### Task to carry out
Pick out every line of the entries below where "media" occurs, and copy those lines.

[Information shown — start]

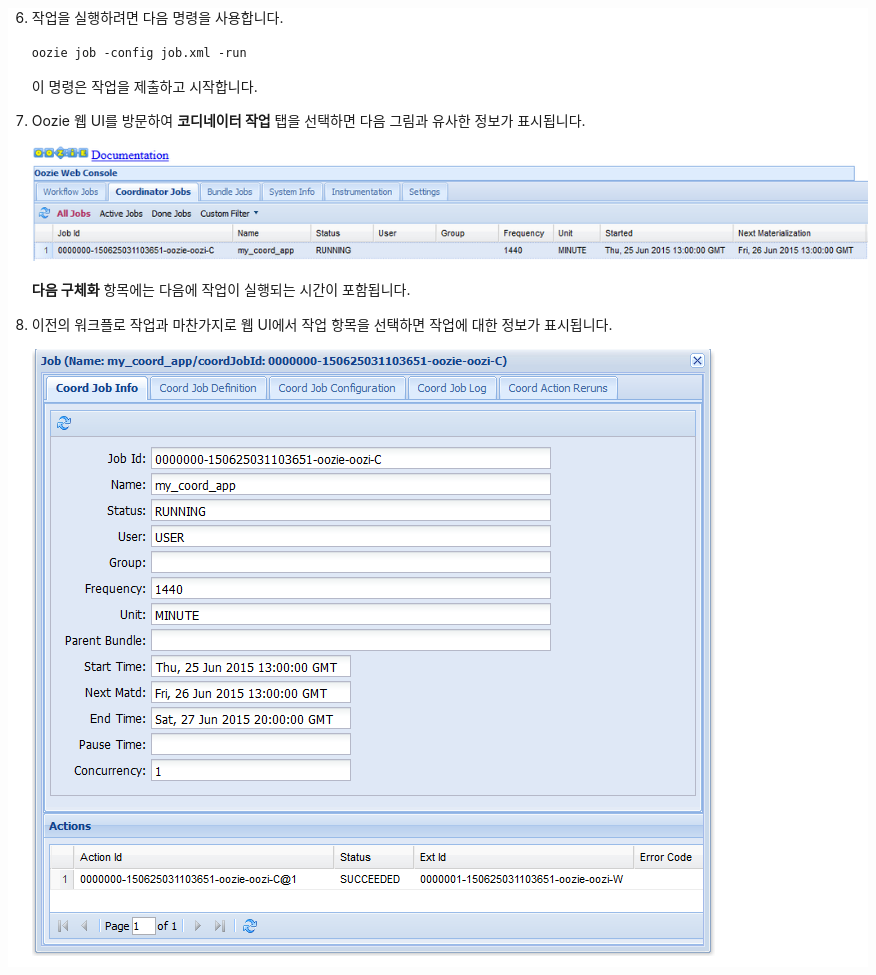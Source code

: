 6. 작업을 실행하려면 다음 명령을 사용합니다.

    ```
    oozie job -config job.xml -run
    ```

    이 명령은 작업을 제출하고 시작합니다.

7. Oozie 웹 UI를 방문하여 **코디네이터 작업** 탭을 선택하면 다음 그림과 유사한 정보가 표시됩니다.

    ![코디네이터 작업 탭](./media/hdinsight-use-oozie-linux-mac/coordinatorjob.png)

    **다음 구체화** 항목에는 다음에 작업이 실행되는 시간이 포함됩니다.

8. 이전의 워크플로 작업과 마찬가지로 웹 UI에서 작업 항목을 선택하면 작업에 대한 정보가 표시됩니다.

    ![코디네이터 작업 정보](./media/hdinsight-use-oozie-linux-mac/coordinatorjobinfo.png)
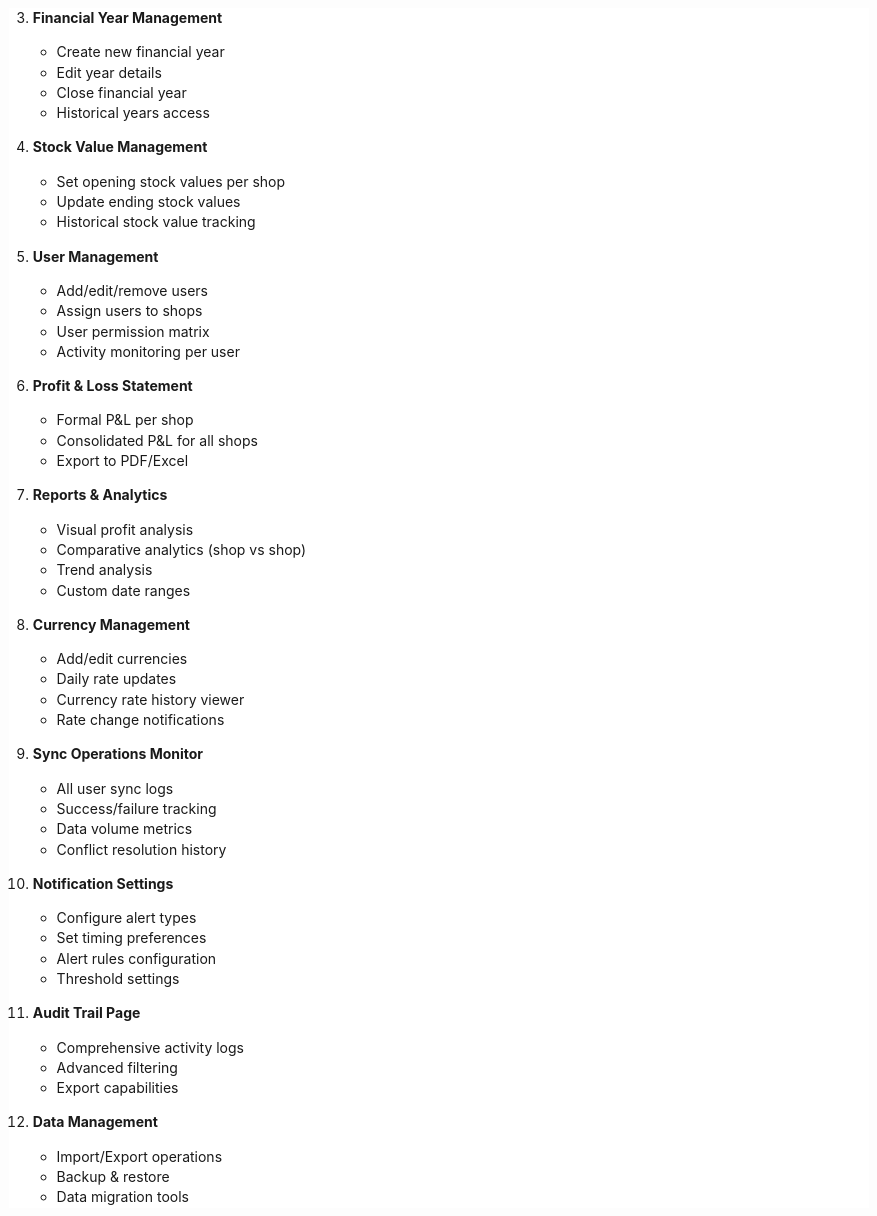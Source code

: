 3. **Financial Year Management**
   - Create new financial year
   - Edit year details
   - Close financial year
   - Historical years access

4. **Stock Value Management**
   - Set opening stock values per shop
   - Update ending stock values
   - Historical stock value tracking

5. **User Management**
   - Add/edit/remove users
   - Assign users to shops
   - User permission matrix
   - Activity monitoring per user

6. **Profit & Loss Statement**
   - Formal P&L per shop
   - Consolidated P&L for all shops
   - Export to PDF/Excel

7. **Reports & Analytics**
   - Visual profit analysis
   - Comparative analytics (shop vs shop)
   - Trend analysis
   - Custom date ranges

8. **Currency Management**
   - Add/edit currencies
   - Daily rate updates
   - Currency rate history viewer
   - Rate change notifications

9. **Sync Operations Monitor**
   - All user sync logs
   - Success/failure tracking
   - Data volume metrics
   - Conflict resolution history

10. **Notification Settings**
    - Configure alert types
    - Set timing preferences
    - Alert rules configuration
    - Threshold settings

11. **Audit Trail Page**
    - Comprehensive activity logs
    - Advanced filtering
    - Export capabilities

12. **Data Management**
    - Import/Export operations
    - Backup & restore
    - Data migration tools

[Information shown — finish]
[Information shown — start]

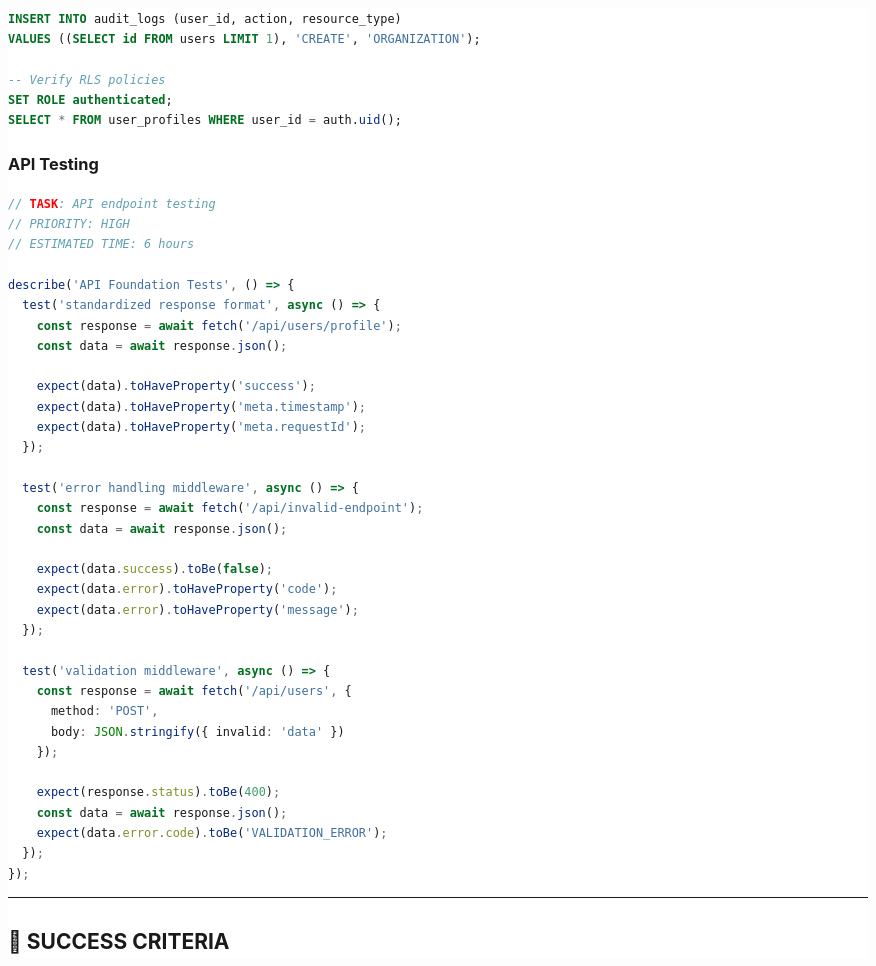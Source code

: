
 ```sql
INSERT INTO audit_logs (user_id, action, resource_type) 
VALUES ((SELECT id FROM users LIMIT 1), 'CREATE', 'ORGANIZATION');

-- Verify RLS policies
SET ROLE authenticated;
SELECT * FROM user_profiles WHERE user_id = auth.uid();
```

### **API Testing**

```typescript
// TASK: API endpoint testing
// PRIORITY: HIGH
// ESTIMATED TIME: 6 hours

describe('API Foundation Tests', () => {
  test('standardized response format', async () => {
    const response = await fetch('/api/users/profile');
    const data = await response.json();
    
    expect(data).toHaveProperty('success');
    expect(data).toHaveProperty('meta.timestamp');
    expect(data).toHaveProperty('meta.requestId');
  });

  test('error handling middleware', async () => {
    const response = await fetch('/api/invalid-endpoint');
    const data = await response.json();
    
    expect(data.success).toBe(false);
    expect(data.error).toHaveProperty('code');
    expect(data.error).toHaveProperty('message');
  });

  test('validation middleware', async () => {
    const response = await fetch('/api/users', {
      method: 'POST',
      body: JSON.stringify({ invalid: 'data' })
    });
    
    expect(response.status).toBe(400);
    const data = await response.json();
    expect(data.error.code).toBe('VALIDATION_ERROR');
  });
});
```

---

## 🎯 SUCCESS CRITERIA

[Information shown — finish]

### Solution for this exercise
    ![코디네이터 작업 탭](./media/hdinsight-use-oozie-linux-mac/coordinatorjob.png)
    ![코디네이터 작업 정보](./media/hdinsight-use-oozie-linux-mac/coordinatorjobinfo.png)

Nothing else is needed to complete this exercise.